The Huggable, designed by researchers at the Massachusetts Institute of Technology (MIT), is based on a traditional stuffed animal but is actually much more.

It will be loaded with full-body sensors, motors, microphones, a video camera, software and wireless communication technology to produce an engaging response to humans.

The bear is also designed to monitor the patient, alert nearby nurses when the person may need help or more intensive, long-term care and even gather information about the interaction that can be used to better understand the relationship later.

"We are designing the Huggable to be much more than a fun, interactive robotic companion, but rather to function as a team member that works with both the patient or resident and the hospital or nursing home staff with the ultimate goal of promoting the wellbeing of the person," says Walter Dan Stiehl, a PhD candidate at MIT and the team leader for the project.

The first Huggable prototype, which Stiehl and his team plan on finishing in the next few months, will have more than 1000 sensors beneath the fur and a soft layer of silicone skin.

The temperature, force, and electric field sensors will work together to distinguish the presence of a human, pick up some of the physiological signs of the patient's condition and discern whether the person is petting, scratching, slapping or hugging the bear.

Cameras in the eyes will be used to scan the room, while face recognition technology in the robot's computer will help the Huggable detect familiar people. Microphones in the ears will allow it to hear and face the direction of a sound.

Senses pain then acts on it Stiehl and his team are programming the bear to exhibit different behaviours based on what it sees, hears and senses.

If it sees someone familiar, it can raise its eyebrows in an expressive greeting and say hello. While being rocked it will wear an expression of happiness and when being cuddled, it will nuzzle into the person.But the concept for the Huggable does not focus on simply providing companionship.

The technology will be designed to work with a separate computer located at a nurse's station, where video, audio, or other data collected by the bear's sensors could alert caregivers in times of potential crisis.
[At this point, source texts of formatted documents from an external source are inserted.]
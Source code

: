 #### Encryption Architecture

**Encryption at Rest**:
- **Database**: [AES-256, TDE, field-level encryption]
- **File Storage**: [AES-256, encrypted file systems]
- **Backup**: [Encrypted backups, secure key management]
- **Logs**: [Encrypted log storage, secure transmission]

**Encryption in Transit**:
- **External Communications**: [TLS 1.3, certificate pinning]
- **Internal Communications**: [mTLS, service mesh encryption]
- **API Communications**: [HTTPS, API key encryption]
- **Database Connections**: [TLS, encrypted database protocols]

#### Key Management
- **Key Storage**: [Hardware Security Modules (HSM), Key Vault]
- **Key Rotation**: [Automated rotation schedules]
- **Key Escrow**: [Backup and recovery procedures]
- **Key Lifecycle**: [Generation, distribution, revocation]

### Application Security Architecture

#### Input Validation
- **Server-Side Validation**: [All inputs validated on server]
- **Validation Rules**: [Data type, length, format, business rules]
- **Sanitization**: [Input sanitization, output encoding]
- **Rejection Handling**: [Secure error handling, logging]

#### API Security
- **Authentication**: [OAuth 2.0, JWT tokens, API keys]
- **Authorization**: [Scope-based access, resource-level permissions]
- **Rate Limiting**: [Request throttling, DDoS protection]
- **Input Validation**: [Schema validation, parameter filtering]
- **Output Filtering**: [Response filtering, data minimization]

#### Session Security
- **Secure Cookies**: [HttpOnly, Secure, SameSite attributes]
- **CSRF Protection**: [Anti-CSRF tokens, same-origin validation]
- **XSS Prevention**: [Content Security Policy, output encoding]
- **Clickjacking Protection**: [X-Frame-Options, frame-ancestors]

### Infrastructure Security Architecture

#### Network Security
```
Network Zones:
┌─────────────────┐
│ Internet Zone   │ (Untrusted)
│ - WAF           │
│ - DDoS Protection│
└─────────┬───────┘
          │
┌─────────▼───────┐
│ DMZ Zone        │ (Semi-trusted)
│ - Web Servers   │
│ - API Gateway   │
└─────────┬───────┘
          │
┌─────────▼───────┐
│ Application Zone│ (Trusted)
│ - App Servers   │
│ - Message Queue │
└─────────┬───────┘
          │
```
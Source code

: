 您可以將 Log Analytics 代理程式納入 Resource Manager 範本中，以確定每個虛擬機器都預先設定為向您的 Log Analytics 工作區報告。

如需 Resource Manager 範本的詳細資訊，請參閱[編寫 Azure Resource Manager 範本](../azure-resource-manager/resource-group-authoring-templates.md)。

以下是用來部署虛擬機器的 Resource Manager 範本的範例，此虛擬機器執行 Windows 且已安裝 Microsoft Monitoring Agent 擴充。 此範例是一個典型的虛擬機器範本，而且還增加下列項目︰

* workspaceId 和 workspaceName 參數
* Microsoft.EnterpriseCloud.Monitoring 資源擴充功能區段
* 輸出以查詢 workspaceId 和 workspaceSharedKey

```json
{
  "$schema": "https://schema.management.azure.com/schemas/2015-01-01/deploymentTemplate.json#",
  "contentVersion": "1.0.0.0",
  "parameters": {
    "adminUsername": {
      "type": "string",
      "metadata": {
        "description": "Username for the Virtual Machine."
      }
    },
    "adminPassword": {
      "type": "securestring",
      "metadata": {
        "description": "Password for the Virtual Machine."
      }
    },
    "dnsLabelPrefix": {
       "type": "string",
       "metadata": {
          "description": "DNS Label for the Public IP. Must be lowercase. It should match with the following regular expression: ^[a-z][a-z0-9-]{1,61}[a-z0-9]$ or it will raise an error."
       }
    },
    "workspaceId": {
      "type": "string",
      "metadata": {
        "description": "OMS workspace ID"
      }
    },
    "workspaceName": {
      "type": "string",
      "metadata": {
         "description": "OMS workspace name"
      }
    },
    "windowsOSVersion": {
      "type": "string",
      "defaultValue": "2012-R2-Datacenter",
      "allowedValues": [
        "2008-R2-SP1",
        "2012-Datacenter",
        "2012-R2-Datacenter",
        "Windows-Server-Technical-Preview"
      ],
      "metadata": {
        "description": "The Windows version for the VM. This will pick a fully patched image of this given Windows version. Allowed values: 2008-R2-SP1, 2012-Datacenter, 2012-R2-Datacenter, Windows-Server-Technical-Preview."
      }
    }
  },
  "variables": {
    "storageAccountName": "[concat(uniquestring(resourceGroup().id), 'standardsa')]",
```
For example, if a patient is hugging the bear and then it falls to the floor, that action could prompt a nurse to check that all's well.

Long-term care The Huggable can also collect information about the patient-bear interaction over a long period of time.

Any changes, such as the patient suddenly becoming aggressive or showing far less activity, may offer subtle indications of more serious problems.

"We've not adequately used technology to help older people and this is one potential in which we could do that," says Rebecca Johnson, professor of aged care nursing at the University of Missouri in Columbia.

Stiehl's group is finalising the first prototype and hopes to have at least 10, if not 20, Huggables available for pilot trials in about a year's time.